Red Flowers in a Green Garden

The Stumpy Garden is primarily a leafy, shrubby, green garden, but some of my most beautiful red flowering plants grow here. Pride of place in mid-summer is taken by a clump of hybrid large red daylilies.

 Just adorable.
Red Large Flowering Daylilies

To think that I dug these out by mistake and threw them under the hedge to turn into compost! I didn't realise my mistake until over a year later, when the lucky survivors turned out to be species orange daylilies. Oops! I dug into my messy pre-compost and rescued the real ones - just in time. They are an amazing shade of red.

Sunny Roses and Perennials

Rhododendrons fill up the shady places in the Willow Garden, but there are still many sunny spots for flowers and perennials. In there I grow some of my favourite red roses.

 Deep red and clean green - just beautiful.
Opulence - Red Roses in a Green Garden

One is the beautiful deep red rose called Opulence.
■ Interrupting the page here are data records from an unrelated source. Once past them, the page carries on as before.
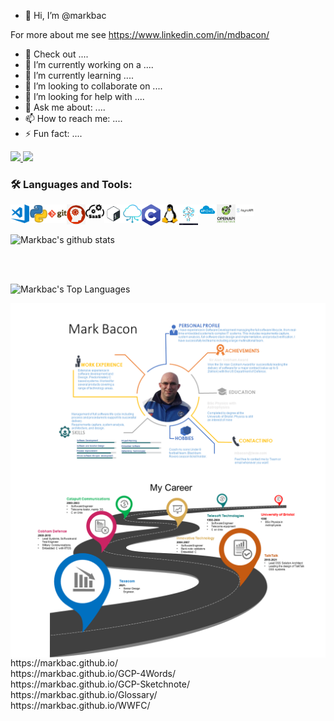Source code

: - 👋 Hi, I’m @markbac

For more about me see https://www.linkedin.com/in/mdbacon/


- 📑 Check out ....
- 🔭 I’m currently working on a ....
- 🌱 I’m currently learning ....
- 👯 I’m looking to collaborate on ....
- 🤔 I’m looking for help with ....
- 💬 Ask me about: ....
- 📫 How to reach me: ....
- ⚡ Fun fact: ....

<p>
  <a href="https://twitter.com/streakymdb">
    <img src="https://img.shields.io/twitter/follow/streakymdb?label=Twitter&logo=twitter&style=for-the-badge" />
  </a>
  <a href="https://www.linkedin.com/in/mdbacon/">
    <img src="https://img.shields.io/badge/-LinkedIn-blue?style=for-the-badge&logo=linkedin" />
  </a>
</p>

### 🛠 Languages and Tools:
<img align="left" alt="Visual Studio Code" width="30px" src="https://raw.githubusercontent.com/markbac/markbac/main/images/visual-studio-code.png" />
<img align="left" alt="Python" width="30px" src="https://raw.githubusercontent.com/markbac/markbac/main/images/python.png" />
<img align="left" alt="Git" width="30px" src="https://raw.githubusercontent.com/markbac/markbac/main/images/git.png" />
<img align="left" alt="Solution Architecture" width="30px" src="https://raw.githubusercontent.com/markbac/markbac/main/images/SA.png" />
<img align="left" alt="SaaS Architecture" width="30px" src="https://raw.githubusercontent.com/markbac/markbac/main/images/Saas-arch.png" />
<img align="left" alt="Bash" width="30px" src="https://raw.githubusercontent.com/markbac/markbac/main/images/bash.png" />
<img align="left" alt="Cloud Architecture" width="30px" src="https://raw.githubusercontent.com/markbac/markbac/main/images/cloud-arch.png" />
<img align="left" alt="C" width="30px" src="https://raw.githubusercontent.com/markbac/markbac/main/images/c.png" />
<img align="left" alt="Linux" width="30px" src="https://raw.githubusercontent.com/markbac/markbac/main/images/linux.png" />
<img align="left" alt="IoT" width="30px" src="https://raw.githubusercontent.com/markbac/markbac/main/images/iot.jpg" />
<img align="left" alt="REST" width="30px" src="https://raw.githubusercontent.com/markbac/markbac/main/images/REST.png" />
<img align="left" alt="OpenAPI" width="30px" src="https://raw.githubusercontent.com/markbac/markbac/main/images/open-api.png" />
<img align="left" alt="Async-API" width="30px" src="https://raw.githubusercontent.com/markbac/markbac/main/images/asynapi.png" />


</br>
</br>

![Markbac's github stats](https://github-readme-stats.vercel.app/api?username=markbac&count_private=true&show_icons=true&theme=tokyonight)

</br>
</br>

![Markbac's Top Languages](https://github-readme-stats.vercel.app/api/top-langs/?username=markbac&layout=compact)

<img align="left" src="https://raw.githubusercontent.com/markbac/markbac/main/PersonalProfile/Slide1.PNG" />
<img align="left" src="https://raw.githubusercontent.com/markbac/markbac/main/PersonalProfile/Slide2.PNG" />

</br>
</br>
https://markbac.github.io/
</br>
https://markbac.github.io/GCP-4Words/
</br>
https://markbac.github.io/GCP-Sketchnote/
</br>
https://markbac.github.io/Glossary/
</br>
https://markbac.github.io/WWFC/
</br>
</br>

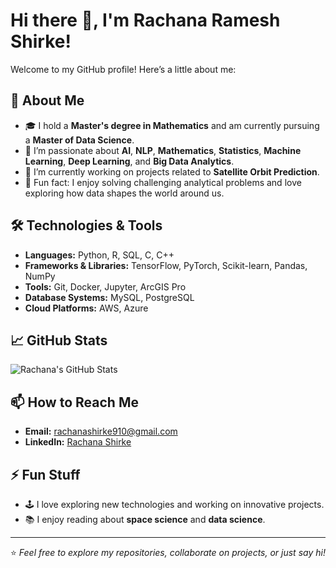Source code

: # Hi there 👋, I'm Rachana Ramesh Shirke!

Welcome to my GitHub profile! Here’s a little about me:

## 🚀 About Me
- 🎓 I hold a **Master's degree in Mathematics** and am currently pursuing a **Master of Data Science**.
- 🌱 I’m passionate about **AI**, **NLP**, **Mathematics**, **Statistics**, **Machine Learning**, **Deep Learning**, and **Big Data Analytics**.
- 🔭 I’m currently working on projects related to **Satellite Orbit Prediction**.
- 🌟 Fun fact: I enjoy solving challenging analytical problems and love exploring how data shapes the world around us.

## 🛠️ Technologies & Tools
- **Languages:** Python, R, SQL, C, C++
- **Frameworks & Libraries:** TensorFlow, PyTorch, Scikit-learn, Pandas, NumPy
- **Tools:** Git, Docker, Jupyter, ArcGIS Pro
- **Database Systems:** MySQL, PostgreSQL
- **Cloud Platforms:** AWS, Azure

## 📈 GitHub Stats
![Rachana's GitHub Stats](https://github-readme-stats.vercel.app/api?username=RachanaShirke&show_icons=true&theme=radical)

## 📫 How to Reach Me
- **Email:** [rachanashirke910@gmail.com](mailto:rachanashirke910@gmail.com)
- **LinkedIn:** [Rachana Shirke](https://linkedin.com/in/rachana-shirke-a39b70243)

## ⚡ Fun Stuff
- 🕹️ I love exploring new technologies and working on innovative projects.
- 📚 I enjoy reading about **space science** and **data science**.

---

⭐️ _Feel free to explore my repositories, collaborate on projects, or just say hi!_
I love this rose, and it flowers later in the season when other roses have been dead-headed. Well, when other roses are supposed to have been dead-headed...

A Cardinal?

There's a cherry red rose which grows by the honeysuckle - I'm sure it has 'Cardinal' in its name. Anyway, I've always known it as 'Cardinal Someone-Or-Other' - maybe it's time for an attempt at positive identification, but these things take time. Other good red roses in this garden are Colourbreak (an orange-red) and a single red low-growing rose branded under the 'Flower Carpet' label. It has the thorniest canes, impossible to weed anywhere near. Ouch!

 What a beautiful rose!
Single Red Rose - 2003

Some years ago I collected seedlings off the beautiful red dahlia with purple foliage called Bishop of Llandaff - just to see what would happen. My new plants missed out on the leaves, but their flowers are just as beautiful as the original.

 The flower looks the same as the parent plant.
My Seedling Dahlia

And naturally there are a couple of dark red Phormiums (though they're a dark wine red variety) and a red Berberis shrub to bind the flowers to the rest of the foliage.